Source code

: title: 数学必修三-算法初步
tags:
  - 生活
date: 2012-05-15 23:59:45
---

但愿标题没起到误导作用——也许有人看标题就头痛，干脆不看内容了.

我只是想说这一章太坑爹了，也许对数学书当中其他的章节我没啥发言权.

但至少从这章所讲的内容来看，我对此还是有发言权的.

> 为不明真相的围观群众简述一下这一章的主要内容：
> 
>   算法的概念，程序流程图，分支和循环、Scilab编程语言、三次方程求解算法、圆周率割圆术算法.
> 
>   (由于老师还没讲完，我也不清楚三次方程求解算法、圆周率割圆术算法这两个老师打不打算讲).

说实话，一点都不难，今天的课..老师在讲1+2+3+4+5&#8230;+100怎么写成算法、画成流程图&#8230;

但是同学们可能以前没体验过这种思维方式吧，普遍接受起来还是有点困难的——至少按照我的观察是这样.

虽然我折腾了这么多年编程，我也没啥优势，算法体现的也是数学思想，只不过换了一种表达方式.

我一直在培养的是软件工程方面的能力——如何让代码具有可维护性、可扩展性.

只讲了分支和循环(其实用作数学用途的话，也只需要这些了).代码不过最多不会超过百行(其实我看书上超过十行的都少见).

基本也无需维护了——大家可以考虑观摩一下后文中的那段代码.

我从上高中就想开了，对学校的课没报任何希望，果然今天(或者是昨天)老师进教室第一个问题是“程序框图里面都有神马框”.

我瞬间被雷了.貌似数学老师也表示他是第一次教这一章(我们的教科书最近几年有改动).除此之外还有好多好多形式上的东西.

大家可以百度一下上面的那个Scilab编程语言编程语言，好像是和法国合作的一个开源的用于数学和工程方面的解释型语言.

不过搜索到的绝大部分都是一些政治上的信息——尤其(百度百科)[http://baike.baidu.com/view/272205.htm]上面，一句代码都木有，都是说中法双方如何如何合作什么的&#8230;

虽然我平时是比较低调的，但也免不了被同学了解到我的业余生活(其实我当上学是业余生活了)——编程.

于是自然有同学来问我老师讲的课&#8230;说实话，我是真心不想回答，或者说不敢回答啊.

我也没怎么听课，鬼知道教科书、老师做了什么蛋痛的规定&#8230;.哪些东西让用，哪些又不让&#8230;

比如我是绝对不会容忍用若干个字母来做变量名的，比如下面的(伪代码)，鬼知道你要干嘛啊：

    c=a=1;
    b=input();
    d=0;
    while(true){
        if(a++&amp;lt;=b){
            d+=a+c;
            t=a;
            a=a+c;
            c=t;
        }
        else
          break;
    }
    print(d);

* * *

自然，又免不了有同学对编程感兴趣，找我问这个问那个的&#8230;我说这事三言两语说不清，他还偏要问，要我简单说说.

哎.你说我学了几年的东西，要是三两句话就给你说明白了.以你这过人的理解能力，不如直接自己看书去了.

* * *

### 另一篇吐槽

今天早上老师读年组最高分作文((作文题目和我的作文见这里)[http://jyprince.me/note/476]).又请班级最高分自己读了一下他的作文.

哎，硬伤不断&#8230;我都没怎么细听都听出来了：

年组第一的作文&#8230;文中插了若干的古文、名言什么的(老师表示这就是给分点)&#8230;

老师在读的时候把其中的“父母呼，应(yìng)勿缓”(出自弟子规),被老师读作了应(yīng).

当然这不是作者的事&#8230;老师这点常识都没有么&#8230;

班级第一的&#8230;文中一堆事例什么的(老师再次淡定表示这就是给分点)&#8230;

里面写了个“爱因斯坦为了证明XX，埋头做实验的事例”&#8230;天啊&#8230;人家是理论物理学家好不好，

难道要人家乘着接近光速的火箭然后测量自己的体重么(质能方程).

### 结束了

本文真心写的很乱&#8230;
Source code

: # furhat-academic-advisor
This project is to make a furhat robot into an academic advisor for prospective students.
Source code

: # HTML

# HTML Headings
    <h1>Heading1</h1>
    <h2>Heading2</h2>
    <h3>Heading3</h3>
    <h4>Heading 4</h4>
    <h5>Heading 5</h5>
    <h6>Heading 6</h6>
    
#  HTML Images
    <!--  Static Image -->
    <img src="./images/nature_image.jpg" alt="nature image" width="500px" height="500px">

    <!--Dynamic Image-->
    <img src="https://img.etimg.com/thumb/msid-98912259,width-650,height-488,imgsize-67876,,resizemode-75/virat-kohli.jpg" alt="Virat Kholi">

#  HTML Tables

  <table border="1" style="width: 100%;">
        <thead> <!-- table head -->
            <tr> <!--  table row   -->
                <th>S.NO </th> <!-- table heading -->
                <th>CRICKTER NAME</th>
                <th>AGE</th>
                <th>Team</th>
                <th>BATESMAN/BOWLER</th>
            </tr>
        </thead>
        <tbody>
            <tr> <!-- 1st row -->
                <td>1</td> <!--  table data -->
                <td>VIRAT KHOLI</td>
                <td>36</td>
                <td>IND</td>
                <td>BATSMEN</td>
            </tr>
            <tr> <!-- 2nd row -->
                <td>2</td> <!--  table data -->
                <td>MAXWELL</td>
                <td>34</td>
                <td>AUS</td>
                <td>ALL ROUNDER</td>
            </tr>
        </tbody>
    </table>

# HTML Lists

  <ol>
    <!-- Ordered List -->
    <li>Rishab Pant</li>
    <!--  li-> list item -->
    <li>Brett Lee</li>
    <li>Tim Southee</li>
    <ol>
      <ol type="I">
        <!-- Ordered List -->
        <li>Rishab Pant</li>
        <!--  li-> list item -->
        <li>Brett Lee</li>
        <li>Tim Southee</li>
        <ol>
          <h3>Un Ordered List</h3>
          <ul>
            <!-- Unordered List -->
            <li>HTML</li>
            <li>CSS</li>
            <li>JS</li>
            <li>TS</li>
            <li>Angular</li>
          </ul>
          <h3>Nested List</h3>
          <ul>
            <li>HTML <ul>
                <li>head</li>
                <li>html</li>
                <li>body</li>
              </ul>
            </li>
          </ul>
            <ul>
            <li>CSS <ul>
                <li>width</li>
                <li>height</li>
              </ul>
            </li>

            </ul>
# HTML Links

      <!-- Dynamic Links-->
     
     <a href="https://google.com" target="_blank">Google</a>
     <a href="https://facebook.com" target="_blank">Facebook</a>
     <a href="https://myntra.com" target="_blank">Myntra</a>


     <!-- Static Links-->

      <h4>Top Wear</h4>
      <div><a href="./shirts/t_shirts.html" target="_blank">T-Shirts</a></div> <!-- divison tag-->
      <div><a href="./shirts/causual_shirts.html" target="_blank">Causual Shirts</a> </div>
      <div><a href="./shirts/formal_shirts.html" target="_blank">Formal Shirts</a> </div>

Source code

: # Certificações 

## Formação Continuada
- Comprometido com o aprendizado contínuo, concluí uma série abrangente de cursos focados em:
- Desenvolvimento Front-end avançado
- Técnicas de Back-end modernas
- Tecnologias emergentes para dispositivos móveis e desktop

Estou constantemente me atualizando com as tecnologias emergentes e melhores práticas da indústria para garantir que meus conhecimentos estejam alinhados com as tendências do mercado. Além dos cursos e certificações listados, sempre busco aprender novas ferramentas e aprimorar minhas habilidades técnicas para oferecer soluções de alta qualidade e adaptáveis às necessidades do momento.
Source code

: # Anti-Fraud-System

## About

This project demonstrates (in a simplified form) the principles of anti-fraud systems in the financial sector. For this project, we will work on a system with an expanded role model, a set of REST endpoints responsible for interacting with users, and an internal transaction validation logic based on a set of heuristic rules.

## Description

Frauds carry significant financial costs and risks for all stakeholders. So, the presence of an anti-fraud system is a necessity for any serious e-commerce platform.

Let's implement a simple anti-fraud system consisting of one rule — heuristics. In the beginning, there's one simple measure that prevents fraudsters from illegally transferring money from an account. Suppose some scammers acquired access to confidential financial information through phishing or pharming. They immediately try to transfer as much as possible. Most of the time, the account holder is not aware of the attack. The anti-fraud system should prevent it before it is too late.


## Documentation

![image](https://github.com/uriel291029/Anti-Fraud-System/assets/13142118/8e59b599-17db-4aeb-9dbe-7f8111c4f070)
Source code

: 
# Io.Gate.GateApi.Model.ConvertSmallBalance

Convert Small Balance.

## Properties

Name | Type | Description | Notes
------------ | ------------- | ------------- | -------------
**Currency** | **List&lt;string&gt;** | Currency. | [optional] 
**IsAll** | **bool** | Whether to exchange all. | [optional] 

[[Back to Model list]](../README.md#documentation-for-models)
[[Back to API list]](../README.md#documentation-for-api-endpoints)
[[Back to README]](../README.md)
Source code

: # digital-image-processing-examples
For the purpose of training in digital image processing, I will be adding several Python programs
━━━━
# [INSTRUCTIONS TO FOLLOW]
Extract each line from the listing that holds the word "furhat".

# [EXERCISE OUTPUT]
: # furhat-academic-advisor
This project is to make a furhat robot into an academic advisor for prospective students.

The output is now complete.